Confronté en permanence à de graves accusations concernant son passé, le polémique secrétaire exécutif de la Centrale Ouvrière Bolivienne (COB), Jaime Solares, a, quoi qu'on puisse en dire, le mérite d'avoir remis la Centrale syndicale sur le devant de la scène sociale, et ce depuis la première " guerre du gaz » d'Octobre 2003. A l'occasion de ces élections, il a longtemps été pressenti comme candidat à la vice-présidence pour le Mouvement Indigène Pachakuti (MIP) de Felipe Quispe, avant de renoncer à quelques jours de la clôture des listes.
Felipe Quispe vous a invité sur sa liste en tant que candidat à la vice-présidence, ce que vous avez finalement refusé. Pourquoi ?
Jaime Solares : Ce que voulait Felipe, c'était récupérer le sigle de la COB. Il ne voulait pas que je vienne en mon nom propre. C'était une sorte de condition à ma participation. Or, la COB ne peut agir comme un parti politique, c'est un instrument au service des travailleurs et nous ne pouvions pas l'engager en tant que telle. C'est la raison pour laquelle j'ai refusé.
Alvaro Garcia a révélé que des négociations avaient eu lieu entre la COB et le Mouvement vers le socialisme (MAS) en vue d'une éventuelle alliance. Pour votre part, vous êtes resté discret sur le sujet
Jaime Solares : Il faut comprendre que, depuis dix ans, Evo Morales comme Felipe Quispe ne se soucient plus du fait que la classe ouvrière soit l'avant-garde du prolétariat. Eux, ils voudraient diriger la COB, mais ils ne le peuvent pas parce que cela s'appelle Centrale Ouvrière Bolivienne. Mais ils ne sont que les chefs des campagnes et ne peuvent donc pas prétendre la diriger. La COB a été créée comme un organisme du prolétariat dont l'objectif est de défendre les intérêts des travailleurs et du pays. Evo, Felipe, et même Alvaro Garcia maintenant, disent : " La COB n'est plus qu'un petit mouvement avec une grande histoire ». En ce qui me concerne, je crois qu'ils se trompent lourdement car la classe ouvrière demeure une force sociale d'importance dans le pays, même si nous sommes moins nombreux que par le passé. Nous ne sommes donc avec aucun parti politique et nous ne soutenons personne. Nous ne voulons pas porter la responsabilité d'avoir soutenu un gouvernement qui pourrait attaquer les travailleurs demain, même si c'est un gouvernement du MAS.

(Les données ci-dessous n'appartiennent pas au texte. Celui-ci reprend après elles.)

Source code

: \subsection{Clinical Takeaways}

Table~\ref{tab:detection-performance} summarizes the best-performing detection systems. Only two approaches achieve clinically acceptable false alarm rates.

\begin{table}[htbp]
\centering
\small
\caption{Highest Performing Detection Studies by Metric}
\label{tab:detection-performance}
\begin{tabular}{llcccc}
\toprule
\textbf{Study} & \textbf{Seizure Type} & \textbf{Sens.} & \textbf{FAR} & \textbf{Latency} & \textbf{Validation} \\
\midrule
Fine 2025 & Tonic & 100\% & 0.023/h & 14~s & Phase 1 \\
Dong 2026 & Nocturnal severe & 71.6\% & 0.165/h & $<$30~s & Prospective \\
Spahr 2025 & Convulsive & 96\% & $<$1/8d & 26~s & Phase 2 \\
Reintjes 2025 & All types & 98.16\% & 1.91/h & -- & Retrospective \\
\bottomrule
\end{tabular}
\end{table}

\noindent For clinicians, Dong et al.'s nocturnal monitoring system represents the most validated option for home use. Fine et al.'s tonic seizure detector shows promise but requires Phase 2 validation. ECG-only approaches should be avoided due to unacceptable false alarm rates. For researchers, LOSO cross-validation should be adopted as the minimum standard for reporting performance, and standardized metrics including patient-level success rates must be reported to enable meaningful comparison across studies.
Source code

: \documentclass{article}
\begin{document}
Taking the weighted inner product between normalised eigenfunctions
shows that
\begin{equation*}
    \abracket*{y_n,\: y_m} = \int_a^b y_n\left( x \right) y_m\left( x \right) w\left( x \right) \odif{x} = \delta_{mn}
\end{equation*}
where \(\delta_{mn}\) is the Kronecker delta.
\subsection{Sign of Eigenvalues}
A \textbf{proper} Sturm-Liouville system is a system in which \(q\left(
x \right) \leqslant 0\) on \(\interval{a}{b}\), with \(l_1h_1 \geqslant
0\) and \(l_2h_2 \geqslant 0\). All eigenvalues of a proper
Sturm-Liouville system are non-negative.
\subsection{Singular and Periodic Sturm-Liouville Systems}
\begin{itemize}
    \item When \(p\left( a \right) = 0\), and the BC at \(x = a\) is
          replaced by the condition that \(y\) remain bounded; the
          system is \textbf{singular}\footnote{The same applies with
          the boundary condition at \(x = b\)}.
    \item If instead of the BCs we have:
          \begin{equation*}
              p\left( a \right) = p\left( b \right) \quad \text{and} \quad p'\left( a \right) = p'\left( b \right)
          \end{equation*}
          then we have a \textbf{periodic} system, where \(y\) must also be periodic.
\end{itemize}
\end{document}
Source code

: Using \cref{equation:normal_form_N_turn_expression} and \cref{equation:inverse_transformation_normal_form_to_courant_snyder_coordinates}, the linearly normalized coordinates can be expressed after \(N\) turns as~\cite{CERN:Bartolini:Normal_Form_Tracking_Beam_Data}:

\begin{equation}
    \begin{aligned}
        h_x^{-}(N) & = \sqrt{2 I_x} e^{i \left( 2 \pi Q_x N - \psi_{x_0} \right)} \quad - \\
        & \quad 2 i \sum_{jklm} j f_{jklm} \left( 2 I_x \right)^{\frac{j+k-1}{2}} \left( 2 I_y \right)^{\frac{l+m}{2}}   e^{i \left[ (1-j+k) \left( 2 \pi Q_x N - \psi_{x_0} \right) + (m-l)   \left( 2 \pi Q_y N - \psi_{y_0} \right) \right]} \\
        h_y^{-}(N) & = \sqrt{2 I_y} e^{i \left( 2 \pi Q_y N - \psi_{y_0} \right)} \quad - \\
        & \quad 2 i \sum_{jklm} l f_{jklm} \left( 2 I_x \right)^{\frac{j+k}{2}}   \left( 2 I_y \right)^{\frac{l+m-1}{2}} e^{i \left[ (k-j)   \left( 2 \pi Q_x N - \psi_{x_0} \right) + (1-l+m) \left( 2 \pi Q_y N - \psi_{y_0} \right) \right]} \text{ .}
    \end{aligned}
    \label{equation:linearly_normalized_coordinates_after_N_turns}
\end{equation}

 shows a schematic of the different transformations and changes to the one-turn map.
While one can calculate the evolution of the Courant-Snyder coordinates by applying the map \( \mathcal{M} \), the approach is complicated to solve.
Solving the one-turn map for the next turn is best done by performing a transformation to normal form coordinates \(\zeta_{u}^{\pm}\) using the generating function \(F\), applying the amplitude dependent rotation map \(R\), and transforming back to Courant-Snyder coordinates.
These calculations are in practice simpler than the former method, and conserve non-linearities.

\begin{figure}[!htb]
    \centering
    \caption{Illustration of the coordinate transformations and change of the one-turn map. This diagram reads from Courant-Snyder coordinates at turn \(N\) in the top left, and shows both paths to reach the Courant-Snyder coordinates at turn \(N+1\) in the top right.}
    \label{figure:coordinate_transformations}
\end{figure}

Comment analysez-vous justement la possibilité qu'un gouvernement indigène arrive au pouvoir ?
Jaime Solares : Si Evo arrive au pouvoir, il aura des difficultés face à une droite coriace, car ce n'est pas un révolutionnaire mais un réformiste. S'il était révolutionnaire, nous serions à ses côtés. Mais sa perspective n'est pas un gouvernement ouvrier-paysan oeuvrant pour la révolution. Nous voulons donc conserver une posture d'observateurs par rapport à un gouvernement indigène pour voir comment il évoluerait. Il est évident que si Evo ne nationalise pas le gaz et les hydrocarbures, il tombera comme Gonzalo Sanchez de Lozada (1). En revanche, nous n'entraverons pas l'action d'un gouvernement qui satisferait les revendications populaires, même en en restant à l'écart.
Est-ce la rupture du Pacte d'unité révolutionnaire de mars 2005 qui est à l'origine de cette situation ?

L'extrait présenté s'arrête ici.